[Collected data]
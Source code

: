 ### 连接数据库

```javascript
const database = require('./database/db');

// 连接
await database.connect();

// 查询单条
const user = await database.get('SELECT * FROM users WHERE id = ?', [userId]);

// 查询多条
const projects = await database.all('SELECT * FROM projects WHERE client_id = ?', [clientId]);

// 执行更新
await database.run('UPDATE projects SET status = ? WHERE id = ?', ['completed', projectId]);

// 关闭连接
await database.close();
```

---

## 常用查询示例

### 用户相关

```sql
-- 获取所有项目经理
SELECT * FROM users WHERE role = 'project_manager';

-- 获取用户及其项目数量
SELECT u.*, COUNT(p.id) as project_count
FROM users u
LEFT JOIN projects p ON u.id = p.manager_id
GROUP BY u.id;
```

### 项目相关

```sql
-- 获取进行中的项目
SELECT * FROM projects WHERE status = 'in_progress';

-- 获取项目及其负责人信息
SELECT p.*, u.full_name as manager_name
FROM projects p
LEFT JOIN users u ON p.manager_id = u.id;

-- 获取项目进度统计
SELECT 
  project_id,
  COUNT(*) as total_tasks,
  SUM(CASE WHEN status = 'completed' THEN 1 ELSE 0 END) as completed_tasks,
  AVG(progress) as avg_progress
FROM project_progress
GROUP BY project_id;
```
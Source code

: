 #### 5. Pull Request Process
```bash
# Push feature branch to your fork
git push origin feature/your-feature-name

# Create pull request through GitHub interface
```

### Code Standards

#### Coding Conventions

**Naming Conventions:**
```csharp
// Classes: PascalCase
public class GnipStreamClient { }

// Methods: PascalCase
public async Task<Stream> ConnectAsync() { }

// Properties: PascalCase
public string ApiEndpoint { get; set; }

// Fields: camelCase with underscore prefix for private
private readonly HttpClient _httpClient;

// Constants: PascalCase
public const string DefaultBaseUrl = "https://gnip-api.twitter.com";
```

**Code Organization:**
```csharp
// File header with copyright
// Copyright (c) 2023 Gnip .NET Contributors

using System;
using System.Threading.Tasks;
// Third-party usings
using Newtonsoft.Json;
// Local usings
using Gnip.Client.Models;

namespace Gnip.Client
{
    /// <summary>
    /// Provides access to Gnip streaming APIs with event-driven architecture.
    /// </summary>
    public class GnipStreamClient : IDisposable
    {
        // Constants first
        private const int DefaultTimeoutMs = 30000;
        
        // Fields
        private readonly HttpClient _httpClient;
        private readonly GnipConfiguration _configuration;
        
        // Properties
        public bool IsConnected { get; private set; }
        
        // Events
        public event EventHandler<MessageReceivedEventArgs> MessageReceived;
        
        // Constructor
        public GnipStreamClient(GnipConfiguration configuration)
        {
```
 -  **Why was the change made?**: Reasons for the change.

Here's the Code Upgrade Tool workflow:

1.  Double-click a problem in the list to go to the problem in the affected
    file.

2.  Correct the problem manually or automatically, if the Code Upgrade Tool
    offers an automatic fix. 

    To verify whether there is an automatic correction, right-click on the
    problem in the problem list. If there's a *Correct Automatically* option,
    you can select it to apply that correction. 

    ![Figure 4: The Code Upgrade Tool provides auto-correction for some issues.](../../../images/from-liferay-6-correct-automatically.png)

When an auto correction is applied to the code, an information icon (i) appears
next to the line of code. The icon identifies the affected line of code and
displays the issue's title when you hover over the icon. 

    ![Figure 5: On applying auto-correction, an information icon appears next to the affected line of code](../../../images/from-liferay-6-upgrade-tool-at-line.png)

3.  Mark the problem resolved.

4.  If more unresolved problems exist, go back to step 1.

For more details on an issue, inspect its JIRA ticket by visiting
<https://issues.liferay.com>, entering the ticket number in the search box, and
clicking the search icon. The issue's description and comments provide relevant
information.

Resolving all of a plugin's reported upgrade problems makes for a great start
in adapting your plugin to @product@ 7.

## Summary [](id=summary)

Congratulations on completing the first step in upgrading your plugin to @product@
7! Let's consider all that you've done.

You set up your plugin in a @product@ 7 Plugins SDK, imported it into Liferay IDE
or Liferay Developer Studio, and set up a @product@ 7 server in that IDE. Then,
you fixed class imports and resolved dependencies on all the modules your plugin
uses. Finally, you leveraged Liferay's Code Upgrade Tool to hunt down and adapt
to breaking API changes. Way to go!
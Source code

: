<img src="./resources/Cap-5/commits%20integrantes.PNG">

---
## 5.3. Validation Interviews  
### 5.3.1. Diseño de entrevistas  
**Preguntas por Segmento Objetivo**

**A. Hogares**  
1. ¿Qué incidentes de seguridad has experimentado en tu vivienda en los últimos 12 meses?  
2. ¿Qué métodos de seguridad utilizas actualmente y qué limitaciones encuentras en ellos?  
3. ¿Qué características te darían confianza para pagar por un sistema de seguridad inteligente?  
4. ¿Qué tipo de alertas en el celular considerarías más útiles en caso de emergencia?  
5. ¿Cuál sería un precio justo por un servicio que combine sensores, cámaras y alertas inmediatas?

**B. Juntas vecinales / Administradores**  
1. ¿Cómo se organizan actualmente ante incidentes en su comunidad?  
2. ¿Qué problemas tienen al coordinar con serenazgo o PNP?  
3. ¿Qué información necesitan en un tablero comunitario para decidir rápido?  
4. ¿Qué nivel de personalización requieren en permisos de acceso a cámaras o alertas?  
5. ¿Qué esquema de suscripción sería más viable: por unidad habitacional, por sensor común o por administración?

__Exercise requirements__. Search the entries above for "next". Show every line that has it.

__Answer below__.
next to the line of code. The icon identifies the affected line of code and
    ![Figure 5: On applying auto-correction, an information icon appears next to the affected line of code](../../../images/from-liferay-6-upgrade-tool-at-line.png)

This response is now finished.